Cycling is associated with many health benefits, but also with the risk of injury. Trends in bicycle-related injuries are difficult to assess because the majority of nonfatal injuries sustained while cycling are not reported to police and thus are not included in traffic statistics. Benjamin N. Breyer, M.D., M.A.S., of the University of California, San Francisco, and colleagues analyzed data from the National Electronic Injury Surveillance System (NEISS), a national probability sample of approximately 100 emergency departments that gathers product-related injury data. The researchers queried the NEISS for injuries associated with bicycles from 1998 to 2013. The number of bicycle-related injuries in adults age 18 years or older was recorded in 2-year intervals.

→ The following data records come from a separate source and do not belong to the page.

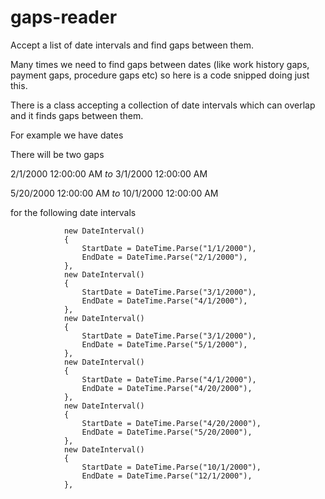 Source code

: # gaps-reader
Accept a list of date intervals and find gaps between them.

Many times we need to find gaps between dates (like work history gaps, payment gaps, procedure gaps etc) so here is a code snipped doing just this.

There is a class accepting a collection of date intervals which can overlap and it finds gaps between them. 

For example we have dates 

There will be two gaps 

2/1/2000 12:00:00 AM *to* 3/1/2000 12:00:00 AM

5/20/2000 12:00:00 AM *to* 10/1/2000 12:00:00 AM

for the following date intervals

                new DateInterval()
                {
                    StartDate = DateTime.Parse("1/1/2000"),
                    EndDate = DateTime.Parse("2/1/2000"),
                },
                new DateInterval()
                {
                    StartDate = DateTime.Parse("3/1/2000"),
                    EndDate = DateTime.Parse("4/1/2000"),
                },
                new DateInterval()
                {
                    StartDate = DateTime.Parse("3/1/2000"),
                    EndDate = DateTime.Parse("5/1/2000"),
                },
                new DateInterval()
                {
                    StartDate = DateTime.Parse("4/1/2000"),
                    EndDate = DateTime.Parse("4/20/2000"),
                },
                new DateInterval()
                {
                    StartDate = DateTime.Parse("4/20/2000"),
                    EndDate = DateTime.Parse("5/20/2000"),
                },
                new DateInterval()
                {
                    StartDate = DateTime.Parse("10/1/2000"),
                    EndDate = DateTime.Parse("12/1/2000"),
                },
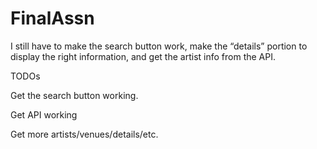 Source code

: # FinalAssn


I still have to make the search button work, make the “details” portion to display the right information, and get the artist info from the API.



TODOs

Get the search button working.

Get API working

Get more artists/venues/details/etc.
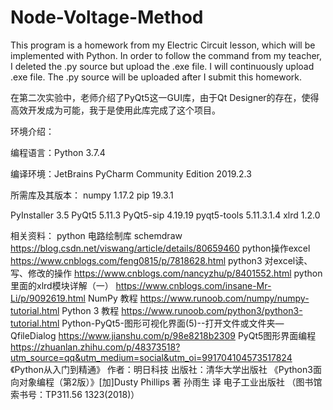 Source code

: # Node-Voltage-Method
This program is a homework from my Electric Circuit lesson, which will be implemented with Python.
In order to follow the command from my teacher, I deleted the .py source but upload the .exe file.
I will continuously upload .exe file. The .py source will be uploaded after I submit this homework.

在第二次实验中，老师介绍了PyQt5这一GUI库，由于Qt Designer的存在，使得高效开发成为可能，我于是使用此库完成了这个项目。

环境介绍：

编程语言：Python 3.7.4

编译环境：JetBrains PyCharm Community Edition 2019.2.3

所需库及其版本：
numpy           1.17.2
pip             19.3.1

PyInstaller     3.5
PyQt5           5.11.3
PyQt5-sip       4.19.19
pyqt5-tools     5.11.3.1.4
xlrd            1.2.0

相关资料：
python 电路绘制库 schemdraw
https://blog.csdn.net/viswang/article/details/80659460
python操作excel
https://www.cnblogs.com/feng0815/p/7818628.html
python3 对excel读、写、修改的操作
https://www.cnblogs.com/nancyzhu/p/8401552.html
python里面的xlrd模块详解（一）
https://www.cnblogs.com/insane-Mr-Li/p/9092619.html
NumPy 教程
https://www.runoob.com/numpy/numpy-tutorial.html
Python 3 教程
https://www.runoob.com/python3/python3-tutorial.html
Python-PyQt5-图形可视化界面(5)--打开文件或文件夹—QfileDialog
https://www.jianshu.com/p/98e8218b2309
PyQt5图形界面编程
https://zhuanlan.zhihu.com/p/48373518?utm_source=qq&utm_medium=social&utm_oi=991704104573517824
《Python从入门到精通》 作者：明日科技 出版社：清华大学出版社
《Python3面向对象编程（第2版）》[加]Dusty Phillips 著 孙雨生 译 
电子工业出版社 （图书馆索书号：TP311.56 1323(2018)）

During the study period, the 2-year age-adjusted incidence of injuries increased by 28 percent; the incidence of hospital admissions increased by 120 percent. The percentage of injured cyclists with head injuries increased from 10 percent to 16 percent. Overall, 35 percent of injuries occurred in women, with no significant change in sex ratio of injuries over time.

The proportion of injuries occurring in individuals older than 45 years increased 81 percent, from 23 percent to 42 percent, and the proportion of hospital admissions in individuals older than 45 years increased 66 percent, from 39 percent to 65 percent. "These injury trends likely reflect the trends in overall bicycle ridership in the United States in which multiple sources show an increase in ridership in adults older than 45 years," the authors write.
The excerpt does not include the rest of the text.